### TASK ITEM
Restate word for word the lines of the listing below, from its first line through the line with "we see that", without the pictures.

### ENTRIES SUPPLIED
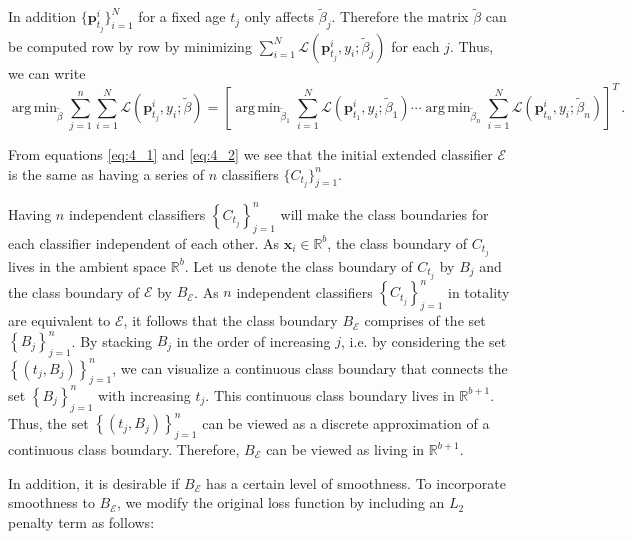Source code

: \documentclass[11pt]{article}
\DeclareMathOperator*{\argmin}{arg\,min}
\begin{document}
	\noindent
	In addition $\{\mathbf{p}^i_{t_j}\}_{i=1}^N$ for a fixed age $t_j$ only affects $\tilde{\beta}_j$. Therefore the matrix $\tilde{\beta} $ can be computed row by row by minimizing  $\sum_{i=1}^N \mathscr{L} \left( \mathbf{p}^i_{t_j},y_i;\tilde{\beta}_j \right)$ for each $j$.  Thus, we can write 
	\begin{equation}\label{eq:4_2}
	  \argmin_{\tilde{\beta}} \sum_{j=1}^n \sum_{i=1}^N  \mathscr{L} \left( \mathbf{p}^i_{t_j},y_i;\tilde{\beta} \right) = \left[\argmin_{\tilde{\beta}_1} \sum_{i=1}^N \mathscr{L} \left( \mathbf{p}^i_{t_1},y_i;\tilde{\beta}_1 \right) \cdots \argmin_{\tilde{\beta}_n} \sum_{i=1}^N \mathscr{L} \left( \mathbf{p}^i_{t_n},y_i;\tilde{\beta}_n \right)   \right]^T \, .
	 \end{equation}

	\noindent
	From equations \eqref{eq:4_1} and \eqref{eq:4_2} we see that the initial extended classifier $\mathscr{E}$  is the same as having a series of $n$ classifiers $\{C_{t_j}\}_{j=1}^n $. 
	
	Having $n$ independent classifiers $\left\{C_{t_j}\right\}_{j=1}^n $ will make the class boundaries for each classifier independent of each other. As $\mathbf{x}_i \in  \mathbb{R}^b$,  the class boundary of $C_{t_j} $ lives in the ambient space $\mathbb{R}^{b}$. Let us denote the class boundary of $C_{t_j}$  by $B_j$ and the class boundary of $\mathscr{E}$ by $B_{\mathscr{E}}$. As $n$ independent classifiers $\left \{C_{t_j} \right \}_{j=1}^n $ in totality are equivalent to $\mathscr{E}$, it follows that the class boundary $ B_{\mathscr{E}} $ comprises of the set  $\left\{ B_j \right\}_{j=1}^n $. By stacking $ B_j  $ in the order of increasing $j$, i.e. by considering the set $\left \{  \left(t_j,  B_j \right) \right \}_{j=1}^n $, we can visualize a continuous class boundary that connects the set $\left\{ B_j \right\}_{j=1}^n $ with increasing $t_j$. This continuous class boundary lives  in $\mathbb{R}^{b+1}$. Thus, the set   $\left \{  \left(t_j,  B_j \right) \right \}_{j=1}^n  $ can be viewed as a discrete approximation of a continuous class boundary. Therefore, $B_{\mathscr{E}}$ can be viewed as living in $\mathbb{R}^{b+1}$. 
	
	
	In addition, it is desirable if $B_{\mathscr{E}}$ has a certain level of smoothness. To incorporate smoothness to $B_{\mathscr{E}}$, we modify the original loss function by including an $L_2$ penalty term as follows:    
	
\end{document}
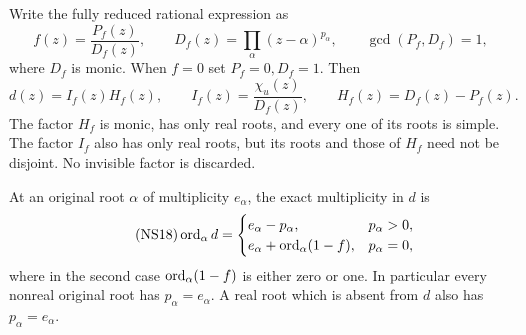 \documentclass[11pt]{article}
\begin{document}
\begin{sfsectheorem}
\label{sfsec:thm:cancellation}
Write the fully reduced rational expression as
\begin{equation}\tag{NS16}\label{sfsec:NS16}
f(z)=\frac{P_f(z)}{D_f(z)},\qquad
D_f(z)=\prod_\alpha(z-\alpha)^{p_\alpha},\qquad
\gcd(P_f,D_f)=1,
\end{equation}
where $D_f$ is monic. When $f=0$ set $P_f=0,D_f=1$.
Then
\begin{equation}\tag{NS17}\label{sfsec:NS17}
d(z)=I_f(z)H_f(z),\qquad
I_f(z)=\frac{\chi_u(z)}{D_f(z)},\qquad
H_f(z)=D_f(z)-P_f(z).
\end{equation}
The factor $H_f$ is monic, has only real roots, and every
one of its roots is simple. The factor $I_f$ also has only
real roots, but its roots and those of $H_f$ need not be
disjoint. No invisible factor is discarded.

At an original root $\alpha$ of multiplicity $e_\alpha$,
the exact multiplicity in $d$ is
\begin{equation}\tag{NS18}\label{sfsec:NS18}
\sfsecord_\alpha d=
\begin{cases}
e_\alpha-p_\alpha,&p_\alpha>0,\\
e_\alpha+\sfsecord_\alpha(1-f),&p_\alpha=0,
\end{cases}
\end{equation}
where in the second case $\sfsecord_\alpha(1-f)$ is either
zero or one. In particular every nonreal original root
has $p_\alpha=e_\alpha$. A real root which is absent from
$d$ also has $p_\alpha=e_\alpha$.
\end{sfsectheorem}
\end{document}
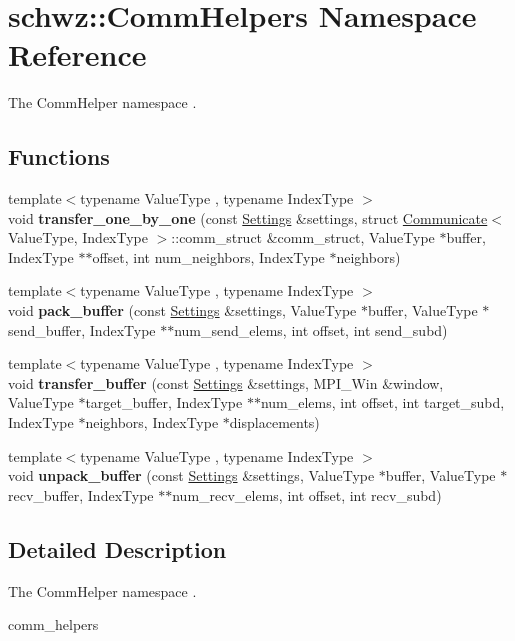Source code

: \hypertarget{namespaceschwz_1_1CommHelpers}{}\section{schwz\+:\+:Comm\+Helpers Namespace Reference}
\label{namespaceschwz_1_1CommHelpers}


The Comm\+Helper namespace .  


\subsection*{Functions}
\begin{DoxyCompactItemize}
\item 
\mbox{\label{namespaceschwz_1_1CommHelpers_a649cff721443b605791abc1127af8796}} 
{\footnotesize template$<$typename Value\+Type , typename Index\+Type $>$ }\\void {\bfseries transfer\+\_\+one\+\_\+by\+\_\+one} (const \hyperlink{structschwz_1_1Settings}{Settings} \&settings, struct \hyperlink{classschwz_1_1Communicate}{Communicate}$<$ Value\+Type, Index\+Type $>$\+::comm\+\_\+struct \&comm\+\_\+struct, Value\+Type $\ast$buffer, Index\+Type $\ast$$\ast$offset, int num\+\_\+neighbors, Index\+Type $\ast$neighbors)
\item 
\mbox{\label{namespaceschwz_1_1CommHelpers_af8b226ff485829069e8769eea1a9c1e7}} 
{\footnotesize template$<$typename Value\+Type , typename Index\+Type $>$ }\\void {\bfseries pack\+\_\+buffer} (const \hyperlink{structschwz_1_1Settings}{Settings} \&settings, Value\+Type $\ast$buffer, Value\+Type $\ast$send\+\_\+buffer, Index\+Type $\ast$$\ast$num\+\_\+send\+\_\+elems, int offset, int send\+\_\+subd)
\item 
\mbox{\label{namespaceschwz_1_1CommHelpers_a05d10520ce2980f012ca6e89916801b4}} 
{\footnotesize template$<$typename Value\+Type , typename Index\+Type $>$ }\\void {\bfseries transfer\+\_\+buffer} (const \hyperlink{structschwz_1_1Settings}{Settings} \&settings, M\+P\+I\+\_\+\+Win \&window, Value\+Type $\ast$target\+\_\+buffer, Index\+Type $\ast$$\ast$num\+\_\+elems, int offset, int target\+\_\+subd, Index\+Type $\ast$neighbors, Index\+Type $\ast$displacements)
\item 
\mbox{\label{namespaceschwz_1_1CommHelpers_aaa7aa05475e265f8d22c234a50637626}} 
{\footnotesize template$<$typename Value\+Type , typename Index\+Type $>$ }\\void {\bfseries unpack\+\_\+buffer} (const \hyperlink{structschwz_1_1Settings}{Settings} \&settings, Value\+Type $\ast$buffer, Value\+Type $\ast$recv\+\_\+buffer, Index\+Type $\ast$$\ast$num\+\_\+recv\+\_\+elems, int offset, int recv\+\_\+subd)
\end{DoxyCompactItemize}


\subsection{Detailed Description}
The Comm\+Helper namespace . 

comm\+\_\+helpers 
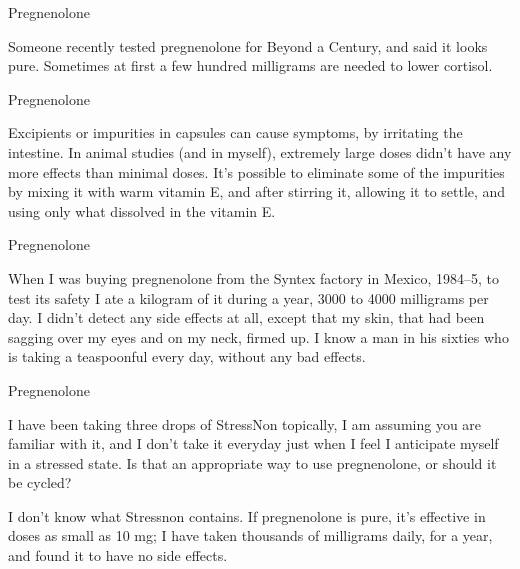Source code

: \documentclass[11pt,oneside,openany,extrafontsizes]{memoir}
\begin{document}
\begin{standalonequote}{Pregnenolone}

    \begin{answer}
        Someone recently tested pregnenolone for Beyond a Century, and said it looks pure. Sometimes at first a few hundred milligrams are needed to lower cortisol.
    \end{answer}
\end{standalonequote}

\begin{standalonequote}{Pregnenolone}

    \begin{answer}
        Excipients or impurities in capsules can cause symptoms, by irritating the intestine. In animal studies (and in myself), extremely large doses didn't have any more effects than minimal doses. It's possible to eliminate some of the impurities by mixing it with warm vitamin E, and after stirring it, allowing it to settle, and using only what dissolved in the vitamin E.
    \end{answer}
\end{standalonequote}

\begin{standalonequote}{Pregnenolone}

    \begin{answer}
        When I was buying pregnenolone from the Syntex factory in Mexico, 1984--5, to test its safety I ate a kilogram of it during a year, 3000 to 4000 milligrams per day. I didn't detect any side effects at all, except that my skin, that had been sagging over my eyes and on my neck, firmed up. I know a man in his sixties who is taking a teaspoonful every day, without any bad effects.
    \end{answer}
\end{standalonequote}

\begin{qaexchange}{Pregnenolone}

    \begin{question}
        I have been taking three drops of StressNon topically, I am assuming you are familiar with it, and I don't take it everyday just when I feel I anticipate myself in a stressed state. Is that an appropriate way to use pregnenolone, or should it be cycled?
    \end{question}

    \begin{answer}
        I don't know what Stressnon contains. If pregnenolone is pure, it's effective in doses as small as 10 mg; I have taken thousands of milligrams daily, for a year, and found it to have no side effects.
    \end{answer}
\end{qaexchange}
\end{document}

### RESPONSE TO THIS TASK
Source code

: \documentclass[11pt]{article}
\DeclareMathOperator*{\argmin}{arg\,min}
\begin{document}
	\noindent
	In addition $\{\mathbf{p}^i_{t_j}\}_{i=1}^N$ for a fixed age $t_j$ only affects $\tilde{\beta}_j$. Therefore the matrix $\tilde{\beta} $ can be computed row by row by minimizing  $\sum_{i=1}^N \mathscr{L} \left( \mathbf{p}^i_{t_j},y_i;\tilde{\beta}_j \right)$ for each $j$.  Thus, we can write 
	\begin{equation}\label{eq:4_2}
	  \argmin_{\tilde{\beta}} \sum_{j=1}^n \sum_{i=1}^N  \mathscr{L} \left( \mathbf{p}^i_{t_j},y_i;\tilde{\beta} \right) = \left[\argmin_{\tilde{\beta}_1} \sum_{i=1}^N \mathscr{L} \left( \mathbf{p}^i_{t_1},y_i;\tilde{\beta}_1 \right) \cdots \argmin_{\tilde{\beta}_n} \sum_{i=1}^N \mathscr{L} \left( \mathbf{p}^i_{t_n},y_i;\tilde{\beta}_n \right)   \right]^T \, .
	 \end{equation}

	\noindent
	From equations \eqref{eq:4_1} and \eqref{eq:4_2} we see that the initial extended classifier $\mathscr{E}$  is the same as having a series of $n$ classifiers $\{C_{t_j}\}_{j=1}^n $. 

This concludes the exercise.